It doesn’t get much more classic Korean hip-hop than Drunken Tiger and Yoonmirae, but Tiger JK just laughed off his impact on the industry in the late ‘90s and early ‘00s. “I’m like, ‘why did I do it? It’s my fault!” Tiger JK joked, before admitting that sometimes he feels the modern state of hip-hop in Korea is “more of a fashion statement nowadays. [It’s] something different. I’m not knocking it back though.” To keep with the latest trends, Tiger JK pointed to Junoflo, who he relies on to keep up with burgeoning music acts from around the world, and Ann One, who he claimed is the Feel Ghood crew’s “super vocalist.” (She proved the claim later that night with a smooth cover of Lil Kim’s “Crush On You.”)

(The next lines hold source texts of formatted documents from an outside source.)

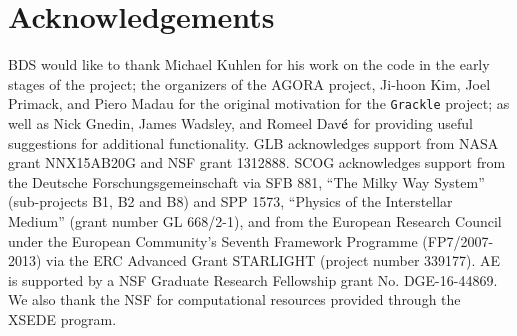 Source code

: \section*{Acknowledgements}

BDS would like to thank Michael Kuhlen for his work on the code in the
early stages of the project; the organizers of the AGORA project, Ji-hoon
Kim, Joel Primack, and Piero Madau for the original motivation for the
\texttt{Grackle} project; as well as Nick Gnedin, James Wadsley, and
Romeel Dav$\acute{\rm e}$ for providing useful suggestions for
additional functionality.  GLB acknowledges support from
NASA grant NNX15AB20G and NSF grant 1312888. SCOG acknowledges support
from the Deutsche Forschungsgemeinschaft via SFB 881, ``The Milky Way System'' 
(sub-projects B1, B2 and B8) and SPP 1573, ``Physics of the Interstellar Medium'' 
(grant number GL 668/2-1), and from the European Research Council under the 
European Community's Seventh Framework Programme (FP7/2007-2013) via the ERC 
Advanced Grant STARLIGHT (project number 339177). AE is supported by a NSF Graduate
Research Fellowship grant No. DGE-16-44869. We also thank the NSF for computational
resources provided through the XSEDE program.
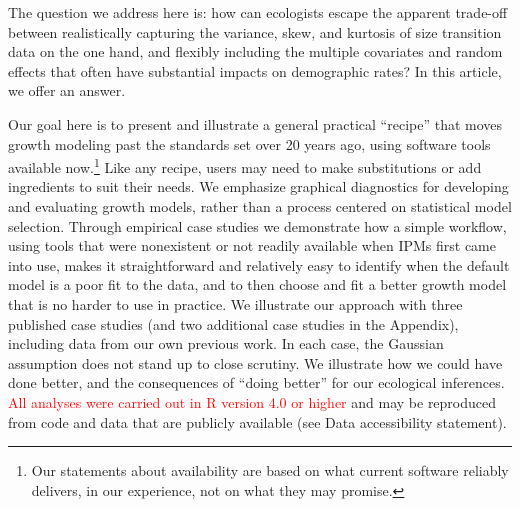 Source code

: \documentclass[12pt]{article}
\newcommand{\new}{\textcolor{red}}
\begin{document}
The question we address here is: how can ecologists escape the apparent trade-off between realistically capturing the variance, skew, and kurtosis of size transition data on the one hand, and flexibly including the multiple covariates and random effects that often have substantial impacts on demographic rates?  
In this article, we offer an answer. 

Our goal here is to present and illustrate a general practical ``recipe'' that moves growth modeling past the standards set over 20 years ago, using software tools available now.\footnote{Our statements about availability are based on what current software reliably delivers, in our experience, not on what they may promise.} 
Like any recipe, users may need to make substitutions or add ingredients to suit their needs. 
We emphasize graphical diagnostics for developing and evaluating growth models, rather than a process centered on statistical model selection. 
Through empirical case studies we demonstrate how a simple workflow, using tools that were nonexistent or not readily available when IPMs first came into use, makes it straightforward and relatively easy to identify when the default model is a poor fit to the data, and to then choose and fit a better growth model that is no harder to use in practice. 
We illustrate our approach with three published case studies (and two additional case studies in the Appendix), including data from our own previous work.
In each case, the Gaussian assumption does not stand up to close scrutiny. 
We illustrate how we could have done better, and the consequences of ``doing better'' for our ecological inferences. 
\new{All analyses were carried out in R \citep{r-core} version 4.0 or higher} and may be reproduced from code and data that are 
publicly available (see Data accessibility statement). 
\end{document}
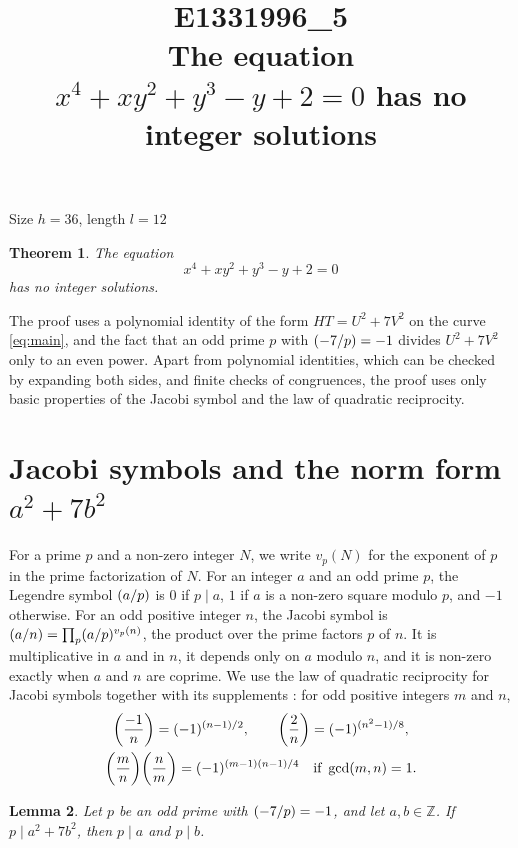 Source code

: \documentclass[11pt]{article}
\title{\textbf{E1331996\_5}\\[4pt] {\Large The equation $x^{4}+xy^{2}+y^{3}-y+2=0$ has no integer solutions}}
\author{}
\date{}
\newtheorem{theorem}{Theorem}
\newtheorem{lemma}[theorem]{Lemma}
\newcommand{\Z}{\mathbb{Z}}
\newcommand{\leg}[2]{\mathchoice{\biggl(\dfrac{#1}{#2}\biggr)}{(#1/#2)}{(#1/#2)}{(#1/#2)}}
\begin{document}
\maketitle
\vspace{-8ex}
\begin{center}
Size $h=36$, length $l=12$
\end{center}

\begin{theorem}\label{thm:main}
The equation
\begin{equation}\label{eq:main}
x^{4}+xy^{2}+y^{3}-y+2=0
\end{equation}
has no integer solutions.
\end{theorem}

The proof uses a polynomial identity of the form $HT=U^2+7V^2$ on the curve \eqref{eq:main}, and the fact that an odd prime $p$ with $\leg{-7}{p}=-1$ divides $U^2+7V^2$ only to an even power. Apart from polynomial identities, which can be checked by expanding both sides, and finite checks of congruences, the proof uses only basic properties of the Jacobi symbol and the law of quadratic reciprocity.

\section{\texorpdfstring{Jacobi symbols and the norm form $a^2+7b^2$}{Jacobi symbols and the norm form}}

For a prime $p$ and a non-zero integer $N$, we write $v_p(N)$ for the exponent of $p$ in the prime factorization of $N$. For an integer $a$ and an odd prime $p$, the Legendre symbol $\leg{a}{p}$ is $0$ if $p\mid a$, $1$ if $a$ is a non-zero square modulo $p$, and $-1$ otherwise. For an odd positive integer $n$, the Jacobi symbol is $\leg{a}{n}=\prod_p\leg{a}{p}^{v_p(n)}$, the product over the prime factors $p$ of $n$. It is multiplicative in $a$ and in $n$, it depends only on $a$ modulo $n$, and it is non-zero exactly when $a$ and $n$ are coprime. We use the law of quadratic reciprocity for Jacobi symbols together with its supplements \cite[Chapter~5, \S2]{IR}: for odd positive integers $m$ and $n$,
\begin{gather*}
\leg{-1}{n}=(-1)^{(n-1)/2},\qquad\leg{2}{n}=(-1)^{(n^2-1)/8},\\
\leg{m}{n}\leg{n}{m}=(-1)^{(m-1)(n-1)/4}\quad\text{if }\gcd(m,n)=1.
\end{gather*}

\begin{lemma}\label{lem:divides}
Let $p$ be an odd prime with $\leg{-7}{p}=-1$, and let $a,b\in\Z$. If $p\mid a^2+7b^2$, then $p\mid a$ and $p\mid b$.
\end{lemma}
\end{document}
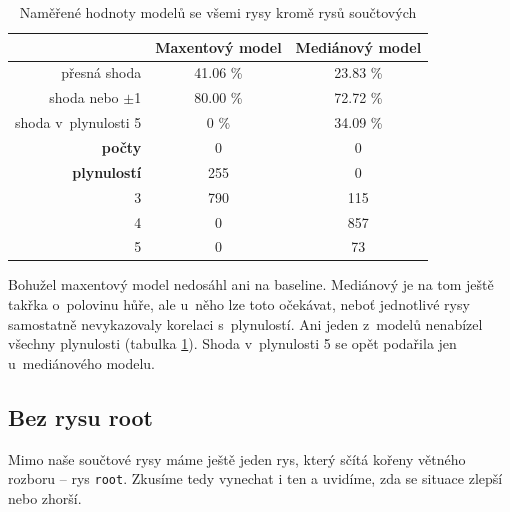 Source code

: \documentclass[12pt,a4paper]{report}
\begin{document}
\begin{table}[!htbp]
\begin{center}
\begin{tabular}{|r|c|c|}
\hline
 & \textbf{Maxentový model} & \textbf{Mediánový model} \\
 \hline
přesná shoda & 41.06 \%  & 23.83 \%  \\
\hline
shoda nebo $\pm$1 & 80.00 \% & 72.72 \%  \\
\hline
shoda v~plynulosti 5 &\color{red} 0 \% & 34.09 \%   \\
\hline
     \textbf{počty} \quad 1 & \color{red}0   & \color{red}0   \\
\textbf{plynulostí} \quad 2 & 255 & \color{red}0   \\
                          3 & 790 & 115 \\
                          4 & \color{red}0   & 857 \\
                          5 & \color{red}0   & 73  \\
\hline
\end{tabular}
\caption{Naměřené hodnoty modelů se všemi rysy kromě rysů součtových}\label{tb:woutsums}
\end{center}
\end{table}

Bohužel maxentový model nedosáhl ani na baseline. Mediánový je na tom ještě takřka o~polovinu hůře, ale u~něho lze toto očekávat, neboť jednotlivé rysy samostatně nevykazovaly korelaci s~plynulostí. Ani jeden z~modelů nenabízel všechny plynulosti (tabulka \ref{tb:woutsums}). Shoda v~plynulosti 5 se opět podařila jen u~mediánového modelu.

\subsection{Bez rysu root}
Mimo naše součtové rysy máme ještě jeden rys, který sčítá kořeny větného rozboru -- rys \texttt{root}. Zkusíme tedy vynechat i ten a uvidíme, zda se situace zlepší nebo zhorší.
\end{document}
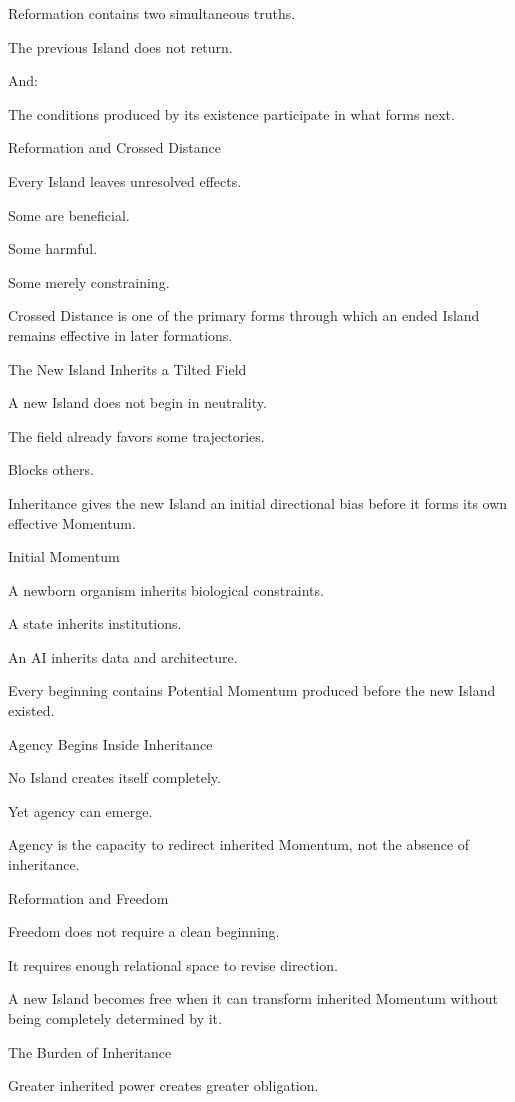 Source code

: Reformation contains two simultaneous truths.

The previous Island does not return.

And:

The conditions produced by its existence participate in what forms next.

Reformation and Crossed Distance

Every Island leaves unresolved effects.

Some are beneficial.

Some harmful.

Some merely constraining.

Crossed Distance is one of the primary forms through which an ended Island remains effective in later formations.

The New Island Inherits a Tilted Field

A new Island does not begin in neutrality.

The field already favors some trajectories.

Blocks others.

Inheritance gives the new Island an initial directional bias before it forms its own effective Momentum.

Initial Momentum

A newborn organism inherits biological constraints.

A state inherits institutions.

An AI inherits data and architecture.

Every beginning contains Potential Momentum produced before the new Island existed.

Agency Begins Inside Inheritance

No Island creates itself completely.

Yet agency can emerge.

Agency is the capacity to redirect inherited Momentum, not the absence of inheritance.

Reformation and Freedom

Freedom does not require a clean beginning.

It requires enough relational space to revise direction.

A new Island becomes free when it can transform inherited Momentum without being completely determined by it.

The Burden of Inheritance

Greater inherited power creates greater obligation.

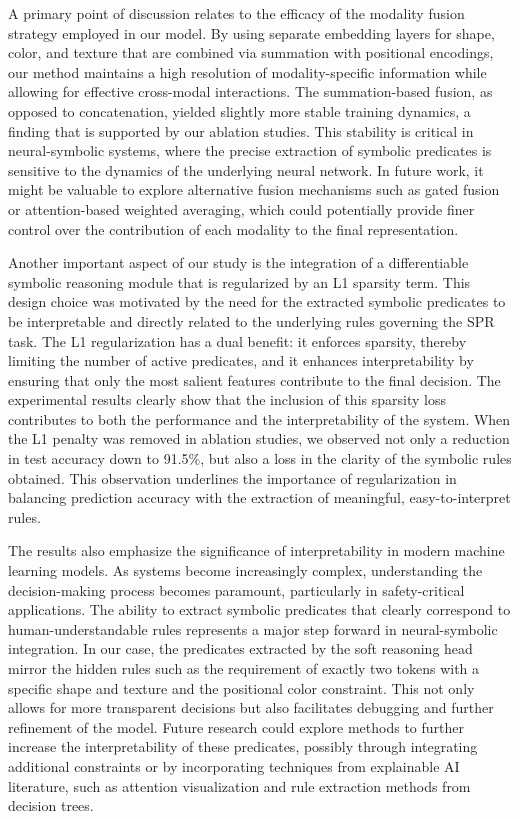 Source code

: \documentclass{article}
\begin{document}
A primary point of discussion relates to the efficacy of the modality fusion strategy employed in our model. By using separate embedding layers for shape, color, and texture that are combined via summation with positional encodings, our method maintains a high resolution of modality-specific information while allowing for effective cross-modal interactions. The summation-based fusion, as opposed to concatenation, yielded slightly more stable training dynamics, a finding that is supported by our ablation studies. This stability is critical in neural-symbolic systems, where the precise extraction of symbolic predicates is sensitive to the dynamics of the underlying neural network. In future work, it might be valuable to explore alternative fusion mechanisms such as gated fusion or attention-based weighted averaging, which could potentially provide finer control over the contribution of each modality to the final representation.

Another important aspect of our study is the integration of a differentiable symbolic reasoning module that is regularized by an L1 sparsity term. This design choice was motivated by the need for the extracted symbolic predicates to be interpretable and directly related to the underlying rules governing the SPR task. The L1 regularization has a dual benefit: it enforces sparsity, thereby limiting the number of active predicates, and it enhances interpretability by ensuring that only the most salient features contribute to the final decision. The experimental results clearly show that the inclusion of this sparsity loss contributes to both the performance and the interpretability of the system. When the L1 penalty was removed in ablation studies, we observed not only a reduction in test accuracy down to 91.5\%, but also a loss in the clarity of the symbolic rules obtained. This observation underlines the importance of regularization in balancing prediction accuracy with the extraction of meaningful, easy-to-interpret rules.

The results also emphasize the significance of interpretability in modern machine learning models. As systems become increasingly complex, understanding the decision-making process becomes paramount, particularly in safety-critical applications. The ability to extract symbolic predicates that clearly correspond to human-understandable rules represents a major step forward in neural-symbolic integration. In our case, the predicates extracted by the soft reasoning head mirror the hidden rules such as the requirement of exactly two tokens with a specific shape and texture and the positional color constraint. This not only allows for more transparent decisions but also facilitates debugging and further refinement of the model. Future research could explore methods to further increase the interpretability of these predicates, possibly through integrating additional constraints or by incorporating techniques from explainable AI literature, such as attention visualization and rule extraction methods from decision trees.
\end{document}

But the most impressive, critical member of Feel GHood’s family wasn’t on stage at SXSW, which made sense considering the 10:40 p.m. start time may be too late for the nine-year-old son of Yoonmirae and Tiger JK to be out. According to them, Jordan –who had a track featured on WondaLand — is the real decision maker behind the K-hip-hop power couple. “[Tiger JK] runs the songs past Jordan before we put them on an album,” said Yoonmirae. “And he’ll be like, ‘Nah, I don’t really like this one’ or, ‘Mom, you’re a little off on this.’ So we get into fights with Jordan because we both hate to lose.” According to Tiger JK, he trusts Jordan because “kids are honest. It’s a new culture. They know what they want. Jordan tells me what’s hip and what’s not.”
Though the likes of Yoonmirae and Tiger JK don’t really need affirmation from young people (except Jordan) to prove their musical relevance, the venue was filled with cries of support for the pair and their crew from the youthful crowd at K-Pop Night Out. Tiger JK and Yoonmirae may not have been the headlining act, but with the two combined sets overflowing with classic Drunken Tiger, newer MFBTY, and a whole lot in between, it’s doubtful anyone even noticed.